Saturday, March 30, 2013

Update on Comet ISON

Hey Space Placers!

NASA has released an update on possible "Comet of the Century" ISON. Observations were made of the comet using NASA's Swift spacecraft which allowed the comet's size and dust and water production to be estimated.

The comet's nucleus is about 3 miles across and is estimated to be producing 112,000 pounds of dust and 130 pounds of water a minute. Not a bad production rate when you consider the icy body was almost a half-billion miles from the Sun.

We will be able to monitor Comet ISON better than ever before as it falls into the Sun, swings around at a very close distance and emerges hopefully on the other side. Such continuing observations will prove very valuable in determining cometary behavior.

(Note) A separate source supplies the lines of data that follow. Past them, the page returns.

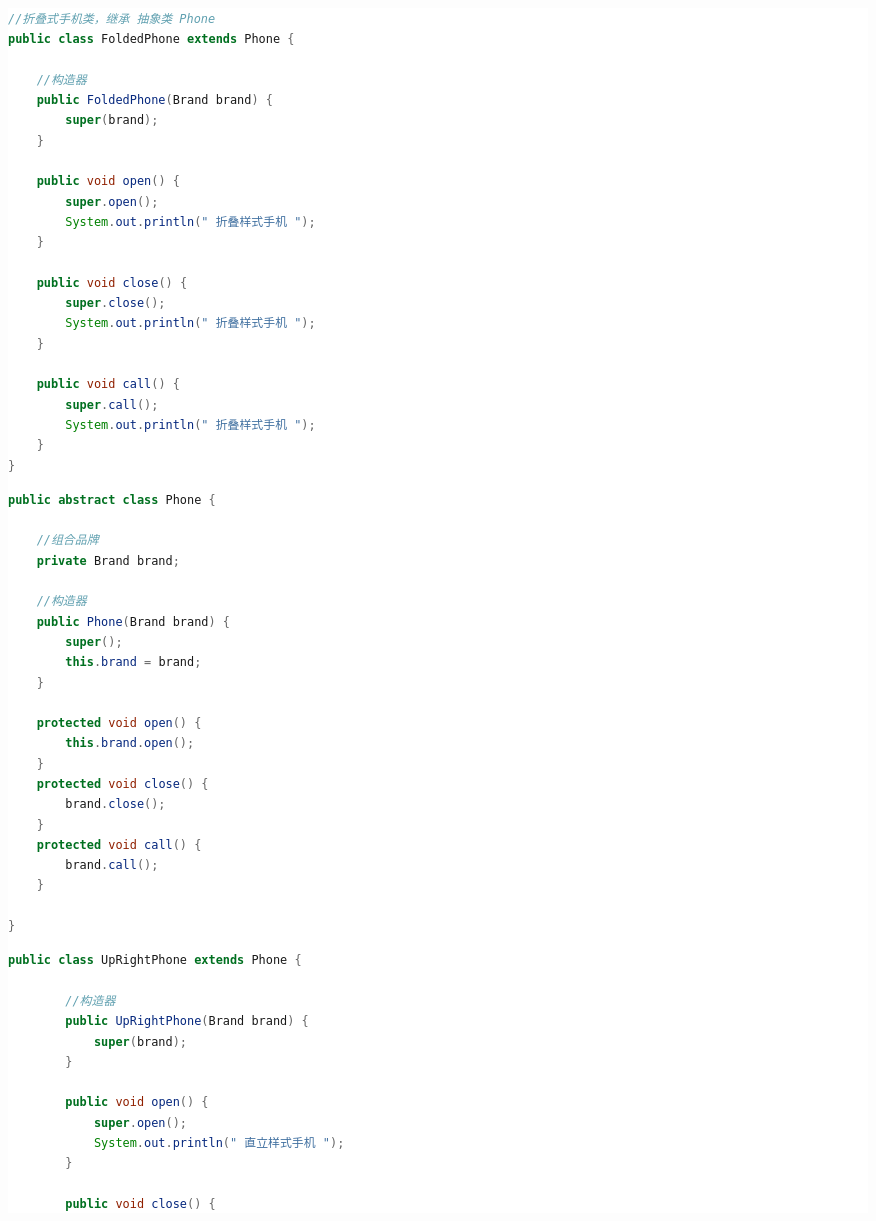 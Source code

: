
 ```java
//折叠式手机类，继承 抽象类 Phone
public class FoldedPhone extends Phone {

	//构造器
	public FoldedPhone(Brand brand) {
		super(brand);
	}
	
	public void open() {
		super.open();
		System.out.println(" 折叠样式手机 ");
	}
	
	public void close() {
		super.close();
		System.out.println(" 折叠样式手机 ");
	}
	
	public void call() {
		super.call();
		System.out.println(" 折叠样式手机 ");
	}
}
```

```java
public abstract class Phone {
	
	//组合品牌
	private Brand brand;

	//构造器
	public Phone(Brand brand) {
		super();
		this.brand = brand;
	}
	
	protected void open() {
		this.brand.open();
	}
	protected void close() {
		brand.close();
	}
	protected void call() {
		brand.call();
	}
	
}
```

```java
public class UpRightPhone extends Phone {
	
		//构造器
		public UpRightPhone(Brand brand) {
			super(brand);
		}
		
		public void open() {
			super.open();
			System.out.println(" 直立样式手机 ");
		}
		
		public void close() {
``` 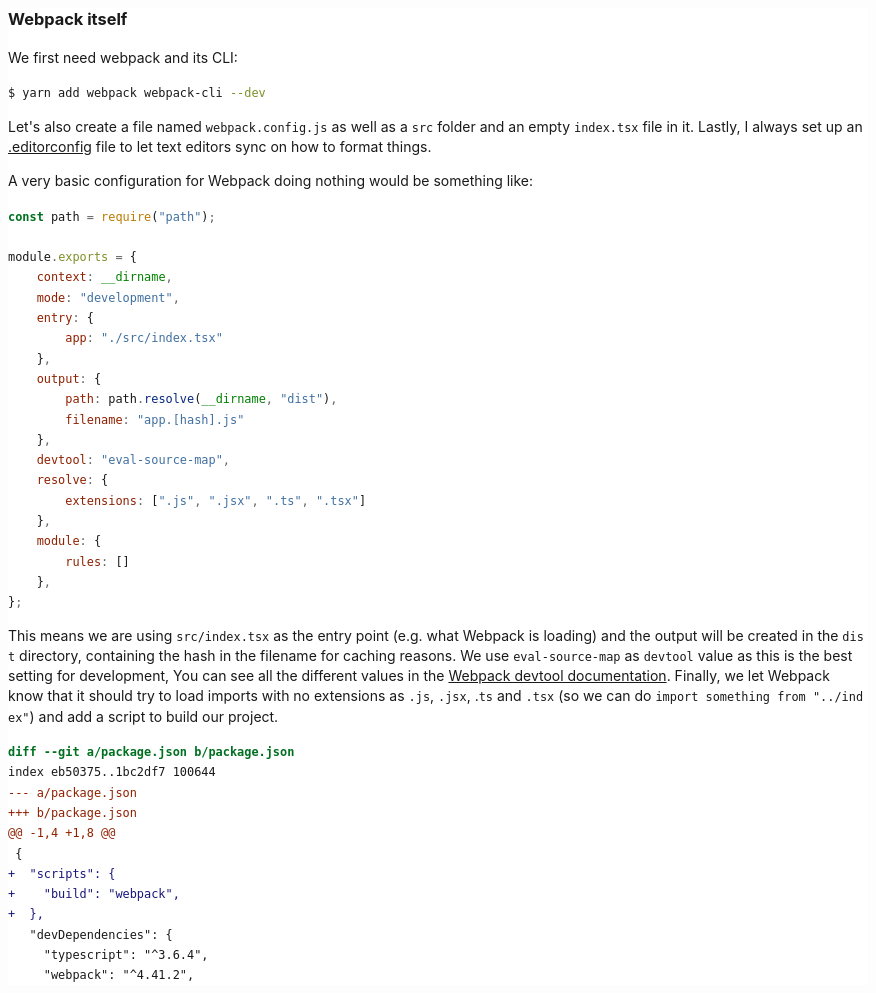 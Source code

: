 ### Webpack itself
We first need webpack and its CLI:

```bash
$ yarn add webpack webpack-cli --dev
```

Let's also create a file named `webpack.config.js` as well as a `src` folder and an empty `index.tsx` file in it.
Lastly, I always set up an [.editorconfig](https://editorconfig.org/) file to let text editors sync on how to format things.

A very basic configuration for Webpack doing nothing would be something like:

```js
const path = require("path");

module.exports = {
    context: __dirname,
    mode: "development",
    entry: {
        app: "./src/index.tsx"
    },
    output: {
        path: path.resolve(__dirname, "dist"),
        filename: "app.[hash].js"
    },
    devtool: "eval-source-map",
    resolve: {
        extensions: [".js", ".jsx", ".ts", ".tsx"]
    },
    module: {
        rules: []
    },
};
```
This means we are using `src/index.tsx` as the entry point (e.g. what Webpack is loading) and the output will be created in
the `dist` directory, containing the hash in the filename for caching reasons.
We use `eval-source-map` as `devtool` value as this is the best setting for development, You can see all the different values
in the [Webpack devtool documentation](https://webpack.js.org/configuration/devtool/#devtool). Finally, we let Webpack know that
it should try to load imports with no extensions as `.js`, `.jsx`, .`ts` and `.tsx` (so we can do `import something from "../index"`) and add a script to build our project.

```diff
diff --git a/package.json b/package.json
index eb50375..1bc2df7 100644
--- a/package.json
+++ b/package.json
@@ -1,4 +1,8 @@
 {
+  "scripts": {
+    "build": "webpack",
+  },
   "devDependencies": {
     "typescript": "^3.6.4",
     "webpack": "^4.41.2",
```
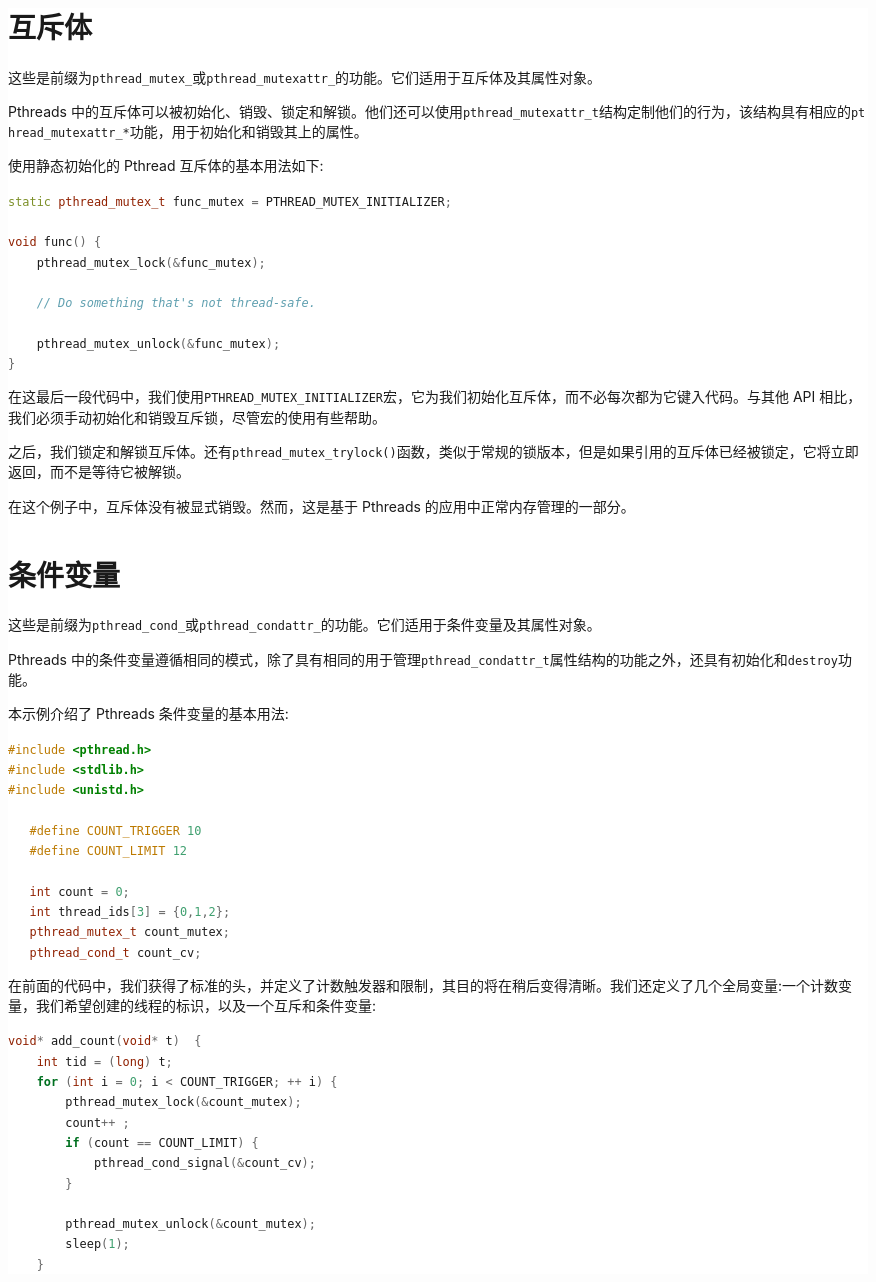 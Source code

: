 # 互斥体

这些是前缀为`pthread_mutex_`或`pthread_mutexattr_`的功能。它们适用于互斥体及其属性对象。

Pthreads 中的互斥体可以被初始化、销毁、锁定和解锁。他们还可以使用`pthread_mutexattr_t`结构定制他们的行为，该结构具有相应的`pthread_mutexattr_*`功能，用于初始化和销毁其上的属性。

使用静态初始化的 Pthread 互斥体的基本用法如下:

```cpp
static pthread_mutex_t func_mutex = PTHREAD_MUTEX_INITIALIZER; 

void func() { 
    pthread_mutex_lock(&func_mutex); 

    // Do something that's not thread-safe. 

    pthread_mutex_unlock(&func_mutex); 
} 

```

在这最后一段代码中，我们使用`PTHREAD_MUTEX_INITIALIZER`宏，它为我们初始化互斥体，而不必每次都为它键入代码。与其他 API 相比，我们必须手动初始化和销毁互斥锁，尽管宏的使用有些帮助。

之后，我们锁定和解锁互斥体。还有`pthread_mutex_trylock()`函数，类似于常规的锁版本，但是如果引用的互斥体已经被锁定，它将立即返回，而不是等待它被解锁。

在这个例子中，互斥体没有被显式销毁。然而，这是基于 Pthreads 的应用中正常内存管理的一部分。

# 条件变量

这些是前缀为`pthread_cond_`或`pthread_condattr_`的功能。它们适用于条件变量及其属性对象。

Pthreads 中的条件变量遵循相同的模式，除了具有相同的用于管理`pthread_condattr_t`属性结构的功能之外，还具有初始化和`destroy`功能。

本示例介绍了 Pthreads 条件变量的基本用法:

```cpp
#include <pthread.h> 
#include <stdlib.h>
#include <unistd.h>

   #define COUNT_TRIGGER 10 
   #define COUNT_LIMIT 12 

   int count = 0; 
   int thread_ids[3] = {0,1,2}; 
   pthread_mutex_t count_mutex; 
   pthread_cond_t count_cv; 

```

在前面的代码中，我们获得了标准的头，并定义了计数触发器和限制，其目的将在稍后变得清晰。我们还定义了几个全局变量:一个计数变量，我们希望创建的线程的标识，以及一个互斥和条件变量:

```cpp
void* add_count(void* t)  { 
    int tid = (long) t; 
    for (int i = 0; i < COUNT_TRIGGER; ++ i) { 
        pthread_mutex_lock(&count_mutex); 
        count++ ; 
        if (count == COUNT_LIMIT) { 
            pthread_cond_signal(&count_cv); 
        } 

        pthread_mutex_unlock(&count_mutex); 
        sleep(1); 
    } 

``` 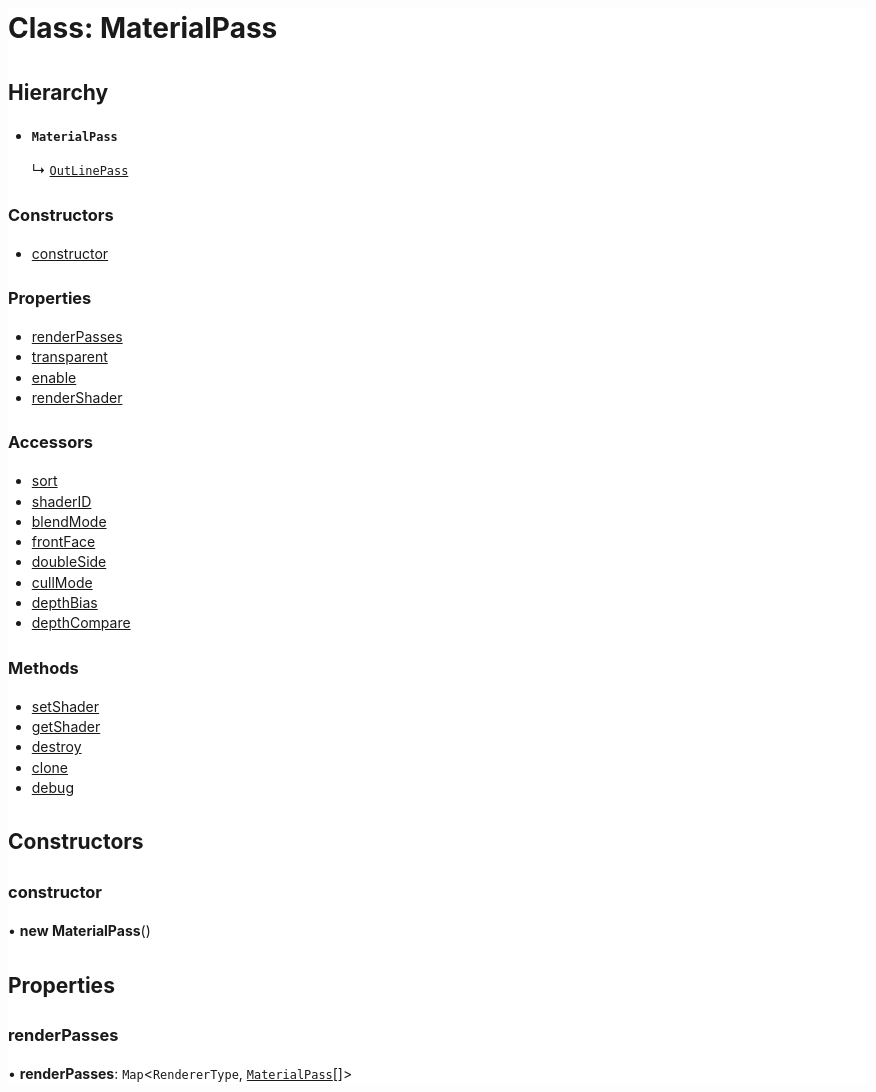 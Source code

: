 # Class: MaterialPass

## Hierarchy

- **`MaterialPass`**

  ↳ [`OutLinePass`](OutLinePass.md)


### Constructors

- [constructor](MaterialPass.md#constructor)

### Properties

- [renderPasses](MaterialPass.md#renderpasses)
- [transparent](MaterialPass.md#transparent)
- [enable](MaterialPass.md#enable)
- [renderShader](MaterialPass.md#rendershader)

### Accessors

- [sort](MaterialPass.md#sort)
- [shaderID](MaterialPass.md#shaderid)
- [blendMode](MaterialPass.md#blendmode)
- [frontFace](MaterialPass.md#frontface)
- [doubleSide](MaterialPass.md#doubleside)
- [cullMode](MaterialPass.md#cullmode)
- [depthBias](MaterialPass.md#depthbias)
- [depthCompare](MaterialPass.md#depthcompare)

### Methods

- [setShader](MaterialPass.md#setshader)
- [getShader](MaterialPass.md#getshader)
- [destroy](MaterialPass.md#destroy)
- [clone](MaterialPass.md#clone)
- [debug](MaterialPass.md#debug)

## Constructors

### constructor

• **new MaterialPass**()

## Properties

### renderPasses

• **renderPasses**: `Map`<`RendererType`, [`MaterialPass`](MaterialPass.md)[]\>
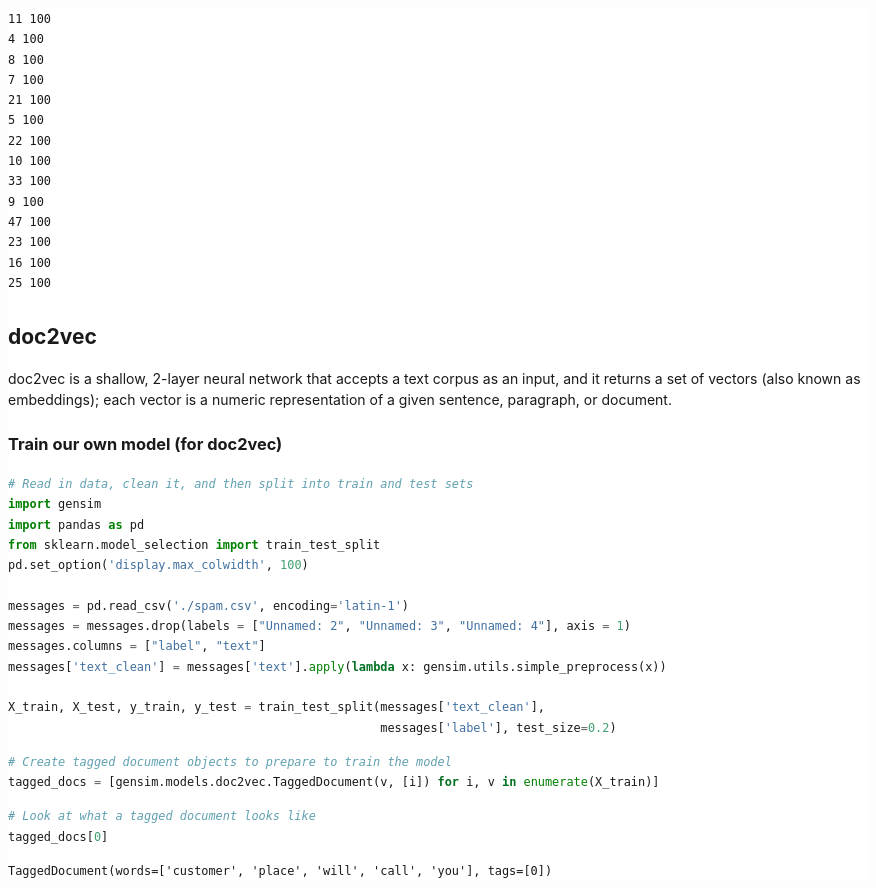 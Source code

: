     11 100
    4 100
    8 100
    7 100
    21 100
    5 100
    22 100
    10 100
    33 100
    9 100
    47 100
    23 100
    16 100
    25 100


## doc2vec

doc2vec is a shallow, 2-layer neural network that accepts a text corpus as an input, and it returns a set of vectors (also known as embeddings); each vector is a numeric representation of a given sentence, paragraph, or document.

### Train our own model (for doc2vec)


```python
# Read in data, clean it, and then split into train and test sets
import gensim
import pandas as pd
from sklearn.model_selection import train_test_split
pd.set_option('display.max_colwidth', 100)

messages = pd.read_csv('./spam.csv', encoding='latin-1')
messages = messages.drop(labels = ["Unnamed: 2", "Unnamed: 3", "Unnamed: 4"], axis = 1)
messages.columns = ["label", "text"]
messages['text_clean'] = messages['text'].apply(lambda x: gensim.utils.simple_preprocess(x))

X_train, X_test, y_train, y_test = train_test_split(messages['text_clean'],
                                                    messages['label'], test_size=0.2)
```


```python
# Create tagged document objects to prepare to train the model
tagged_docs = [gensim.models.doc2vec.TaggedDocument(v, [i]) for i, v in enumerate(X_train)]
```


```python
# Look at what a tagged document looks like
tagged_docs[0]
```




    TaggedDocument(words=['customer', 'place', 'will', 'call', 'you'], tags=[0])
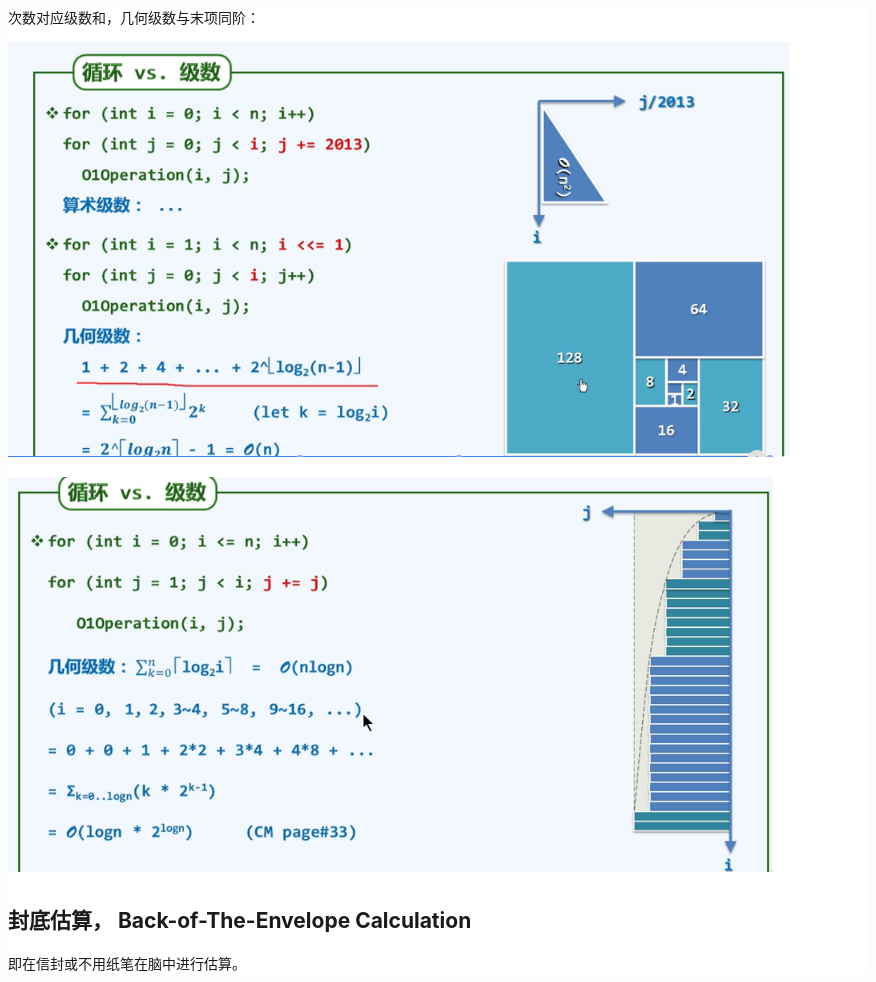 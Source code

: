 
次数对应级数和，几何级数与末项同阶：

![intro_loop_counter2.png](../pics/intro_loop_counter2.png)

![intro_loop_counter3.png](../pics/intro_loop_counter3.png)


## 封底估算， Back-of-The-Envelope Calculation

即在信封或不用纸笔在脑中进行估算。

We'll also get an idea as to whether the comet will live up to the hype being afforded it.....only time and the comet will tell if it is deserved.

Read all about this icy interloper into our solar system from the depths of the Oort Cloud here:

Sky Guy in VA

Swift image of ISON
The Ultraviolet/Optical Telescope aboard NASA's Swift imaged comet ISON (center) on Jan. 30, when it was located about 3.3 degrees from the bright star Castor in the constellation Gemini. At the time of this 5.5-minute optical exposure, ISON was about 5,000 times fainter than the limit of human vision.